I suppose I do not have the bona fides to the critique the plethora of choice in our world, as I am certainly a child of choice. I live a half-extremely religious, half-secularly engaged lifestyle unthinkable in centuries previous. I am defined by the ability to choose, minutely and freely, the exact kind of life I want to live. So who am I to talk?

But at the same time, I am sad that we are so glutted with choice. The amount of it is overwhelming. There’s so much of it that our brains have dropped other faculties (memorization, calculation) and function as eternal selectors:  not just private or public, but which private? And should we go charter? Not just Apple or PC, but which of these 13 billion little apps do I need to download to my i-pad to make sure I survive the weekend?

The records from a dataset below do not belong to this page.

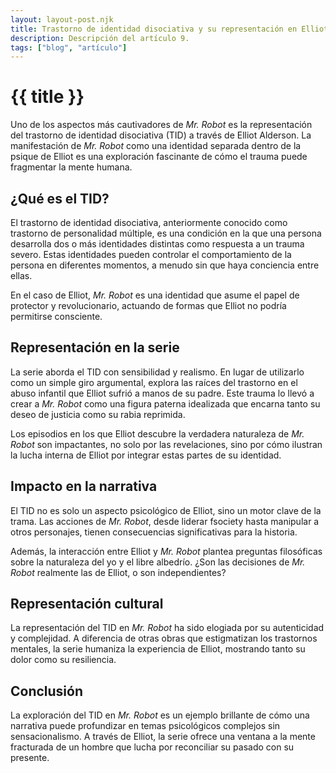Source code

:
 ```yaml
---
layout: layout-post.njk
title: Trastorno de identidad disociativa y su representación en Elliot
description: Descripción del artículo 9.
tags: ["blog", "artículo"]
---
```


# {{ title }}

Uno de los aspectos más cautivadores de *Mr. Robot* es la representación del trastorno de identidad disociativa (TID) a través de Elliot Alderson. La manifestación de *Mr. Robot* como una identidad separada dentro de la psique de Elliot es una exploración fascinante de cómo el trauma puede fragmentar la mente humana.

## ¿Qué es el TID?

El trastorno de identidad disociativa, anteriormente conocido como trastorno de personalidad múltiple, es una condición en la que una persona desarrolla dos o más identidades distintas como respuesta a un trauma severo. Estas identidades pueden controlar el comportamiento de la persona en diferentes momentos, a menudo sin que haya conciencia entre ellas.

En el caso de Elliot, *Mr. Robot* es una identidad que asume el papel de protector y revolucionario, actuando de formas que Elliot no podría permitirse consciente.

## Representación en la serie

La serie aborda el TID con sensibilidad y realismo. En lugar de utilizarlo como un simple giro argumental, explora las raíces del trastorno en el abuso infantil que Elliot sufrió a manos de su padre. Este trauma lo llevó a crear a *Mr. Robot* como una figura paterna idealizada que encarna tanto su deseo de justicia como su rabia reprimida.

Los episodios en los que Elliot descubre la verdadera naturaleza de *Mr. Robot* son impactantes, no solo por las revelaciones, sino por cómo ilustran la lucha interna de Elliot por integrar estas partes de su identidad.

## Impacto en la narrativa

El TID no es solo un aspecto psicológico de Elliot, sino un motor clave de la trama. Las acciones de *Mr. Robot*, desde liderar fsociety hasta manipular a otros personajes, tienen consecuencias significativas para la historia.

Además, la interacción entre Elliot y *Mr. Robot* plantea preguntas filosóficas sobre la naturaleza del yo y el libre albedrío. ¿Son las decisiones de *Mr. Robot* realmente las de Elliot, o son independientes?

## Representación cultural

La representación del TID en *Mr. Robot* ha sido elogiada por su autenticidad y complejidad. A diferencia de otras obras que estigmatizan los trastornos mentales, la serie humaniza la experiencia de Elliot, mostrando tanto su dolor como su resiliencia.

## Conclusión

La exploración del TID en *Mr. Robot* es un ejemplo brillante de cómo una narrativa puede profundizar en temas psicológicos complejos sin sensacionalismo. A través de Elliot, la serie ofrece una ventana a la mente fracturada de un hombre que lucha por reconciliar su pasado con su presente.
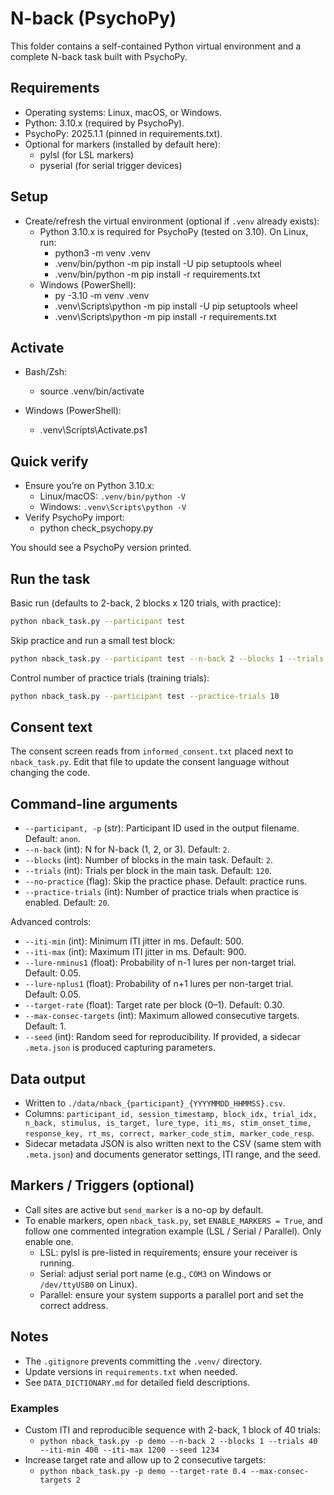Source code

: # N-back (PsychoPy)

This folder contains a self-contained Python virtual environment and a complete N-back task built with PsychoPy.

## Requirements

- Operating systems: Linux, macOS, or Windows.
- Python: 3.10.x (required by PsychoPy).
- PsychoPy: 2025.1.1 (pinned in requirements.txt).
- Optional for markers (installed by default here):
  - pylsl (for LSL markers)
  - pyserial (for serial trigger devices)

## Setup

- Create/refresh the virtual environment (optional if `.venv` already exists):
  - Python 3.10.x is required for PsychoPy (tested on 3.10). On Linux, run:
    - python3 -m venv .venv
    - .venv/bin/python -m pip install -U pip setuptools wheel
    - .venv/bin/python -m pip install -r requirements.txt
  - Windows (PowerShell):
    - py -3.10 -m venv .venv
    - .venv\Scripts\python -m pip install -U pip setuptools wheel
    - .venv\Scripts\python -m pip install -r requirements.txt

## Activate

- Bash/Zsh:
  - source .venv/bin/activate
  
- Windows (PowerShell):
  - .venv\Scripts\Activate.ps1

## Quick verify

- Ensure you’re on Python 3.10.x:
  - Linux/macOS: `.venv/bin/python -V`
  - Windows: `.venv\Scripts\python -V`
- Verify PsychoPy import:
  - python check_psychopy.py

You should see a PsychoPy version printed.

## Run the task

Basic run (defaults to 2-back, 2 blocks x 120 trials, with practice):

```bash
python nback_task.py --participant test
```

Skip practice and run a small test block:

```bash
python nback_task.py --participant test --n-back 2 --blocks 1 --trials 40 --no-practice
```

Control number of practice trials (training trials):

```bash
python nback_task.py --participant test --practice-trials 10
```

## Consent text

The consent screen reads from `informed_consent.txt` placed next to `nback_task.py`. Edit that file to update the consent language without changing the code.

## Command-line arguments

- `--participant, -p` (str): Participant ID used in the output filename. Default: `anon`.
- `--n-back` (int): N for N-back (1, 2, or 3). Default: `2`.
- `--blocks` (int): Number of blocks in the main task. Default: `2`.
- `--trials` (int): Trials per block in the main task. Default: `120`.
- `--no-practice` (flag): Skip the practice phase. Default: practice runs.
- `--practice-trials` (int): Number of practice trials when practice is enabled. Default: `20`.

Advanced controls:
- `--iti-min` (int): Minimum ITI jitter in ms. Default: 500.
- `--iti-max` (int): Maximum ITI jitter in ms. Default: 900.
- `--lure-nminus1` (float): Probability of n-1 lures per non-target trial. Default: 0.05.
- `--lure-nplus1` (float): Probability of n+1 lures per non-target trial. Default: 0.05.
- `--target-rate` (float): Target rate per block (0–1). Default: 0.30.
- `--max-consec-targets` (int): Maximum allowed consecutive targets. Default: 1.
- `--seed` (int): Random seed for reproducibility. If provided, a sidecar `.meta.json` is produced capturing parameters.

## Data output

- Written to `./data/nback_{participant}_{YYYYMMDD_HHMMSS}.csv`.
- Columns: `participant_id, session_timestamp, block_idx, trial_idx, n_back, stimulus, is_target, lure_type, iti_ms, stim_onset_time, response_key, rt_ms, correct, marker_code_stim, marker_code_resp`.
- Sidecar metadata JSON is also written next to the CSV (same stem with `.meta.json`) and documents generator settings, ITI range, and the seed.

## Markers / Triggers (optional)

- Call sites are active but `send_marker` is a no-op by default.
- To enable markers, open `nback_task.py`, set `ENABLE_MARKERS = True`, and follow one commented integration example (LSL / Serial / Parallel). Only enable one.
  - LSL: pylsl is pre-listed in requirements; ensure your receiver is running.
  - Serial: adjust serial port name (e.g., `COM3` on Windows or `/dev/ttyUSB0` on Linux).
  - Parallel: ensure your system supports a parallel port and set the correct address.

## Notes

- The `.gitignore` prevents committing the `.venv/` directory.
- Update versions in `requirements.txt` when needed.
- See `DATA_DICTIONARY.md` for detailed field descriptions.

### Examples

- Custom ITI and reproducible sequence with 2-back, 1 block of 40 trials:
  - `python nback_task.py -p demo --n-back 2 --blocks 1 --trials 40 --iti-min 400 --iti-max 1200 --seed 1234`
- Increase target rate and allow up to 2 consecutive targets:
  - `python nback_task.py -p demo --target-rate 0.4 --max-consec-targets 2`
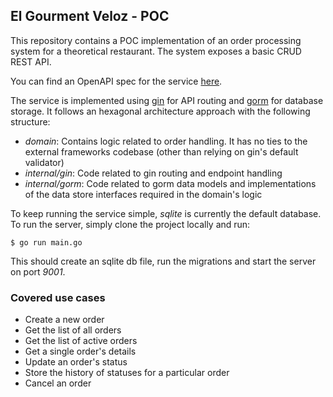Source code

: ## El Gourment Veloz - POC

This repository contains a POC implementation of an order processing system for a
theoretical restaurant. The system exposes a basic CRUD REST API.

You can find an OpenAPI spec for the service [here](docs/openapi.yml).

The service is implemented using [gin](https://gin-gonic.com/) for API routing
and [gorm](https://gorm.io/) for database storage. It follows an hexagonal
architecture approach with the following structure:

- *domain*: Contains logic related to order handling. It has no ties to the external
frameworks codebase (other than relying on gin's default validator)
- *internal/gin*: Code related to gin routing and endpoint handling
- *internal/gorm*: Code related to gorm data models and implementations of the data store
interfaces required in the domain's logic

To keep running the service simple, _sqlite_ is currently the default database.
To run the server, simply clone the project locally and run:

```
$ go run main.go
```

This should create an sqlite db file, run the migrations and start the server on port *9001*.

### Covered use cases

- Create a new order
- Get the list of all orders
- Get the list of active orders
- Get a single order's details
- Update an order's status
- Store the history of statuses for a particular order
- Cancel an order

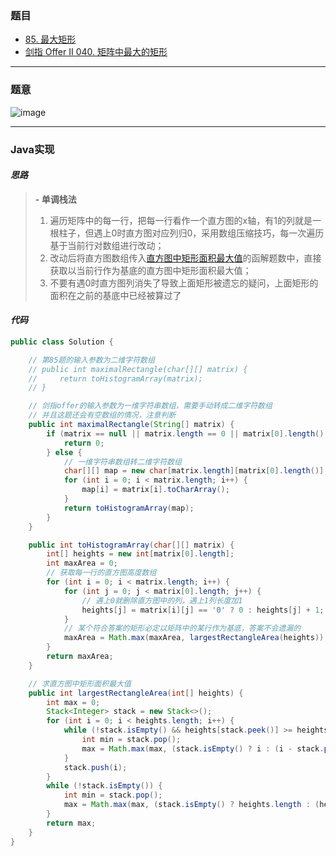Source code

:### 题目

- [85. 最大矩形](https://leetcode.cn/problems/maximal-rectangle/)
- [剑指 Offer II 040. 矩阵中最大的矩形](https://leetcode.cn/problems/PLYXKQ/)

---

### 题意

![image](https://user-images.githubusercontent.com/75558694/178192124-040f787f-8b5d-4a1a-9658-aca3af0e42ff.png)

---

### Java实现

#### *思路*

> **- 单调栈法**
>   1. 遍历矩阵中的每一行，把每一行看作一个直方图的x轴，有1的列就是一根柱子，但遇上0时直方图对应列归0，采用数组压缩技巧，每一次遍历基于当前行对数组进行改动；
>   2. 改动后将直方图数组传入[直方图中矩形面积最大值]()的函解题数中，直接获取以当前行作为基底的直方图中矩形面积最大值；
>   3. 不要有遇0时直方图列消失了导致上面矩形被遗忘的疑问，上面矩形的面积在之前的基底中已经被算过了

#### *代码*

```java
public class Solution {

    // 第85题的输入参数为二维字符数组
    // public int maximalRectangle(char[][] matrix) {
    //     return toHistogramArray(matrix);
    // }

    // 剑指offer的输入参数为一维字符串数组，需要手动转成二维字符数组
    // 并且这题还会有空数组的情况，注意判断
    public int maximalRectangle(String[] matrix) {
        if (matrix == null || matrix.length == 0 || matrix[0].length() == 0) {
            return 0;
        } else {
            // 一维字符串数组转二维字符数组
            char[][] map = new char[matrix.length][matrix[0].length()];
            for (int i = 0; i < matrix.length; i++) {
                map[i] = matrix[i].toCharArray();
            }
            return toHistogramArray(map);
        }
    }

    public int toHistogramArray(char[][] matrix) {
        int[] heights = new int[matrix[0].length];
        int maxArea = 0;
        // 获取每一行的直方图高度数组
        for (int i = 0; i < matrix.length; i++) {
            for (int j = 0; j < matrix[0].length; j++) {
                // 遇上0就删除直方图中的列，遇上1列长度加1
                heights[j] = matrix[i][j] == '0' ? 0 : heights[j] + 1;
            }
            // 某个符合答案的矩形必定以矩阵中的某行作为基底，答案不会遗漏的
            maxArea = Math.max(maxArea, largestRectangleArea(heights));
        }
        return maxArea;
    }

    // 求直方图中矩形面积最大值
    public int largestRectangleArea(int[] heights) {
        int max = 0;
        Stack<Integer> stack = new Stack<>();
        for (int i = 0; i < heights.length; i++) {
            while (!stack.isEmpty() && heights[stack.peek()] >= heights[i]) {
                int min = stack.pop();
                max = Math.max(max, (stack.isEmpty() ? i : (i - stack.peek() - 1)) * heights[min]);
            }
            stack.push(i);
        }
        while (!stack.isEmpty()) {
            int min = stack.pop();
            max = Math.max(max, (stack.isEmpty() ? heights.length : (heights.length - stack.peek() - 1)) * heights[min]);
        }
        return max;
    }
}
```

What makes me sad is that I believe our ease of selection preempts the possibility of real internal search. It’s as if all of us are art critics, none of us artists. We choose constantly, but do we have the chance to journey towards meaningful choice? Are we allowed to reap the rewards that come from internal struggle and the necessary rigors of finding our place within systems that seem foreign to us?

The Talmud in Ta’anit has a piece of advice for teachers: “if a student is ready, ‘bring water to the thirsty;’ if a student is not ready ‘let the thirsty come get water.’” This means that there is a journey each student must take before s/he is ready for Torah. But our world treats us as if we are eternally ready, dropping all the knowledge and wisdom and opportunity that can be found in a heap at our feet, whether we are prepared for such or not.

So I say: make space for yourself not to be ready; make space not to know or understand; make space for everything not to be revealed right now. Give yourself the chance to journey.

1 comment:

  1. Rabbi Perlo,

    I"ve been thinking about this quote from the Talmud and your mahshavot for the past couple of weeks. With so many choices in the secular world, we need to learn to make good choices. This is where the journey comes in if I understand what you are saying. What about people that live in places where there is a drought?